Throughout his life Alan Davie obsessively drew and painted, producing paintings of startling originality, vitality and daring. Combining imagery derived from different world cultures with a love of music and language, Alan Davie's paintings are a complex yet joyous celebration of creativity that combines the expressive freedom of abstraction with a wealth of signs, symbols and words.
Having seen the Jackson Pollock paintings from Peggy Guggenheim’s collection in Venice in 1948, Alan Davie was inspired to begin painting on a much larger scale, in an improvisatory way, with vigorous, aggressive handling of paint. Alan Davie added to a concentration of colour - already a remarkable feature in Jackson Pollock’s work before 1945 - the possibility of recognizing shapes, suggestions of movement and primitive, magical rituals.
Alan Davie explored a diverse range of activities: from 1949 to 1953 he earned his living by making jewellery and in 1947 he worked as a jazz musician, an activity he had continued in later life. Alan Davie also wrote poetry during the early 1940s.

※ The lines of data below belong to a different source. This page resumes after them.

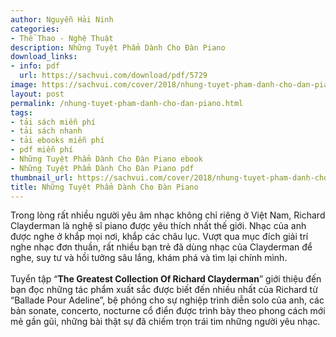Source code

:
 ```yaml
---
author: Nguyễn Hải Ninh
categories:
- Thể Thao - Nghệ Thuật
description: Những Tuyệt Phẩm Dành Cho Đàn Piano
download_links:
- info: pdf
  url: https://sachvui.com/download/pdf/5729
image: https://sachvui.com/cover/2018/nhung-tuyet-pham-danh-cho-dan-piano.jpg
layout: post
permalink: /nhung-tuyet-pham-danh-cho-dan-piano.html
tags:
- tải sách miễn phí
- tải sách nhanh
- tải ebooks miễn phí
- pdf miễn phí
- Những Tuyệt Phẩm Dành Cho Đàn Piano ebook
- Những Tuyệt Phẩm Dành Cho Đàn Piano pdf
thumbnail_url: https://sachvui.com/cover/2018/nhung-tuyet-pham-danh-cho-dan-piano.jpg
title: Những Tuyệt Phẩm Dành Cho Đàn Piano
---
```


 <div class="item-desc text-justify"> <p>Trong lòng rất nhiều người yêu âm nhạc không chỉ riêng ở Việt Nam, Richard Clayderman là nghệ sĩ piano được yêu thích nhất thế giới. Nhạc của anh được nghe ở khắp mọi nơi, khắp các châu lục. Vượt qua mục đích giải trí nghe nhạc đơn thuần, rất nhiều bạn trẻ đã dùng nhạc của Clayderman để nghe, suy tư và hồi tưởng sâu lắng, khám phá và tìm lại chính mình.<br><br>Tuyển tập “<strong>The Greatest Collection Of Richard Clayderman</strong>” giới thiệu đến bạn đọc những tác phẩm xuất sắc được biết đến nhiều nhất của Richard từ “Ballade Pour Adeline”, bệ phóng cho sự nghiệp trình diễn solo của anh, các bản sonate, concerto, nocturne cổ điển được trình bày theo phong cách mới mẻ gần gũi, những bài thật sự đã chiếm trọn trái tim những người yêu nhạc.</p> </div>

As early as 1958 Alan Davie emphasised the importance in his work of intuition as expressed in the form of enigmatic signs. During the 1960s, both in paintings and in coloured lithographs, he represented such images with increasing clarity at the expense of gestural handling. Taking on the role of a disinherited shaman, Alan Davie created a synthesis of mythologies from a variety of cultures for a modern civilisation devoid of its own village myths.